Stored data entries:

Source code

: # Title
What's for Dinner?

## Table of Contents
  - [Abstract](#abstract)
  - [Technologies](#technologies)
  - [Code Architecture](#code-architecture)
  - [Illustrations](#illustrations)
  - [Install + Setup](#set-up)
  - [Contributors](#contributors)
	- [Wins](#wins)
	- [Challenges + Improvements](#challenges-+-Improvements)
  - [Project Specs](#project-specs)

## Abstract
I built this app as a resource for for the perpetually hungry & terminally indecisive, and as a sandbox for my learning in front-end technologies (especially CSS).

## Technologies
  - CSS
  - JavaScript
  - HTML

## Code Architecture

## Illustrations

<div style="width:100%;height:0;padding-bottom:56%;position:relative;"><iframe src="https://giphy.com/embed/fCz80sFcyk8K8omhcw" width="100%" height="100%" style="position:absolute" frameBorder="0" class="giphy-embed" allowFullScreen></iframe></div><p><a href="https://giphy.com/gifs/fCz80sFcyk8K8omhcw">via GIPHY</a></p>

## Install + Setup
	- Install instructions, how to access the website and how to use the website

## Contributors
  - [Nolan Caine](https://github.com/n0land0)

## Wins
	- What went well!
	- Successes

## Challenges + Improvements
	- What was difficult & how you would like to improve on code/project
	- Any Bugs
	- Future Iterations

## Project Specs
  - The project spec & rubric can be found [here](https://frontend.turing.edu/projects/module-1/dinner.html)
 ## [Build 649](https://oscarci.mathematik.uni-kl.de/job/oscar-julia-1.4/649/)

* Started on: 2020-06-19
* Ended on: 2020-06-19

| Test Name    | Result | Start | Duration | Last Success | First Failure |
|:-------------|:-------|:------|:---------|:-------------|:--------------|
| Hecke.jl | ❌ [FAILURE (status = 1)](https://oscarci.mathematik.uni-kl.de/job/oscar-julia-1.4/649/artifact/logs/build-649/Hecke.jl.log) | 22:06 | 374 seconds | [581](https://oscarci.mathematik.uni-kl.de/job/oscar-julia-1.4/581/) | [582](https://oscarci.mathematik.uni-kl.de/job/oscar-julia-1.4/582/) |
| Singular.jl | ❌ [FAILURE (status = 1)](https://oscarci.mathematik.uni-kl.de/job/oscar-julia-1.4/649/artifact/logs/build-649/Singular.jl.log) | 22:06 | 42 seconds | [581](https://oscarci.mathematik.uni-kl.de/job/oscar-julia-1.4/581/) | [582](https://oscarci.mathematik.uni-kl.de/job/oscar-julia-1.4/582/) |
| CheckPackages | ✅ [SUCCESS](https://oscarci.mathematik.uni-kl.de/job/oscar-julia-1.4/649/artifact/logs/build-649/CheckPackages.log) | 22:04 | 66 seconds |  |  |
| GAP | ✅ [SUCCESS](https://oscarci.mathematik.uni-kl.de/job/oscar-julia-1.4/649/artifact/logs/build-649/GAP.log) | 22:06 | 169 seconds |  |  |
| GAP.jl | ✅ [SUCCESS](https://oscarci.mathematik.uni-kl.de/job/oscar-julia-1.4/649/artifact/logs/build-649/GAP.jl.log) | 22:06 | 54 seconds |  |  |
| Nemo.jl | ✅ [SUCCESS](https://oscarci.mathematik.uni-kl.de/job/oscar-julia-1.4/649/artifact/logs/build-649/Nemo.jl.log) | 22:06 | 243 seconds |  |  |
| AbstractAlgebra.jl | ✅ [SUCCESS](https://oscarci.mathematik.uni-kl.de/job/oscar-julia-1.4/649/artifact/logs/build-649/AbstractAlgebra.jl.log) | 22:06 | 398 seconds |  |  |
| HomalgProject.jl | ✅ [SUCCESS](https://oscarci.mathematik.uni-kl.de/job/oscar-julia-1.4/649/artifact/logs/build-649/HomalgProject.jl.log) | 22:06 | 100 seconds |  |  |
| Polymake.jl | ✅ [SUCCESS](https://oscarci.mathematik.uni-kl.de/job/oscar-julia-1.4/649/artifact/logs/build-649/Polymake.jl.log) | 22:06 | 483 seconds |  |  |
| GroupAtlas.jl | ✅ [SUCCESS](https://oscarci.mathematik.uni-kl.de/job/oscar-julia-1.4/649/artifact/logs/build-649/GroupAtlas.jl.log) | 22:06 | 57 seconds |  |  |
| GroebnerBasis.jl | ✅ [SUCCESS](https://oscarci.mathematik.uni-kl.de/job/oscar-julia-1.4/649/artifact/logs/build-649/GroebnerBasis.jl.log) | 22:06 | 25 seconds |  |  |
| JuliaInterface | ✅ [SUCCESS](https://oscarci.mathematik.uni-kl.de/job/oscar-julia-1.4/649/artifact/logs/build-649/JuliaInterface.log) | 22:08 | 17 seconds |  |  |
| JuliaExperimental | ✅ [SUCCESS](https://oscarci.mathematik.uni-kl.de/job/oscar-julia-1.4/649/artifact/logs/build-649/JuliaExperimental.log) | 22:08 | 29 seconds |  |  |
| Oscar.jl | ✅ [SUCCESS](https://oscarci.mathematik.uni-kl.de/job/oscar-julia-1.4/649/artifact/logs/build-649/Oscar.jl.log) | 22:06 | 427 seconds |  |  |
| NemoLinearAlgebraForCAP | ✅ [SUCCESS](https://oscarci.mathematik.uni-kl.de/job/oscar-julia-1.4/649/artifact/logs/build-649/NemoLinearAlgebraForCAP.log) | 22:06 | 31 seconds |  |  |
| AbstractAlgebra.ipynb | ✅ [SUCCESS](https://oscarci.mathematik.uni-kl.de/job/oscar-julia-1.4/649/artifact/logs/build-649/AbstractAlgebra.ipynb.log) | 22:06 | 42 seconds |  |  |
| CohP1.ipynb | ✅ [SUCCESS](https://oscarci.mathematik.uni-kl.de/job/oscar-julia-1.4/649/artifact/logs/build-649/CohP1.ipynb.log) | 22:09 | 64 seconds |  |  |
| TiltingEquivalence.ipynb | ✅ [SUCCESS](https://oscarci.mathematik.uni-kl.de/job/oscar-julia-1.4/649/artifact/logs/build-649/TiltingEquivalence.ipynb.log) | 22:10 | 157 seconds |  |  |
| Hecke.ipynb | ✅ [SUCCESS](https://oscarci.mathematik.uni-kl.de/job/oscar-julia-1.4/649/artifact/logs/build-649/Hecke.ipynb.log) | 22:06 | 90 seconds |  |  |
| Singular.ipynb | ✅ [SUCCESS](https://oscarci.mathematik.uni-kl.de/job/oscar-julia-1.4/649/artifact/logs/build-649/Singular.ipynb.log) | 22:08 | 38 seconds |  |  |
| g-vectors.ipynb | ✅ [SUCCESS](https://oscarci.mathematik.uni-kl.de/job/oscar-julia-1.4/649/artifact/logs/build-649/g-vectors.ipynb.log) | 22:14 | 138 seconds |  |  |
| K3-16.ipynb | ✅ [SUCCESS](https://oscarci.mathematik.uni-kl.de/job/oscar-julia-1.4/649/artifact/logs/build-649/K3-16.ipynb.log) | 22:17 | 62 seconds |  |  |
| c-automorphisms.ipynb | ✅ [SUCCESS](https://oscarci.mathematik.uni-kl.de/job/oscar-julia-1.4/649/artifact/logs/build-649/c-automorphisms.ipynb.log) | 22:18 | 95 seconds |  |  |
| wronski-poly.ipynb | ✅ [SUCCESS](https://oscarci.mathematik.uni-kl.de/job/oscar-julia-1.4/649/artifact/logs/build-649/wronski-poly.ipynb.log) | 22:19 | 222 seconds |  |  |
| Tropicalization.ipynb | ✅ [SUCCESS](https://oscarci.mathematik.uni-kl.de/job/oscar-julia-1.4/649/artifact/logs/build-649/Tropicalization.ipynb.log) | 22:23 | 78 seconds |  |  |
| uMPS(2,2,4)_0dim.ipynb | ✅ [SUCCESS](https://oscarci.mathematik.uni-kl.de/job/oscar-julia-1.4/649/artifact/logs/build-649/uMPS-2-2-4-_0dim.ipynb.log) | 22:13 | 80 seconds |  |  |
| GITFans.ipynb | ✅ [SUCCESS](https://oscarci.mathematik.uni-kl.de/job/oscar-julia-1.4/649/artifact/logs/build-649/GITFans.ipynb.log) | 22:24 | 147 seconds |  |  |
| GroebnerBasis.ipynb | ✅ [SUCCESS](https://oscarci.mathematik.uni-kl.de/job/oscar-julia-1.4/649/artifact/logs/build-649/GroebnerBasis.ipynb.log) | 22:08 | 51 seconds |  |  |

**Your instructions**
Output the records above exactly, from their first line through the line that contains "- [Contributors](#contributors)", and add nothing.

**Result**
Source code

: # Title
What's for Dinner?

## Table of Contents
  - [Abstract](#abstract)
  - [Technologies](#technologies)
  - [Code Architecture](#code-architecture)
  - [Illustrations](#illustrations)
  - [Install + Setup](#set-up)
  - [Contributors](#contributors)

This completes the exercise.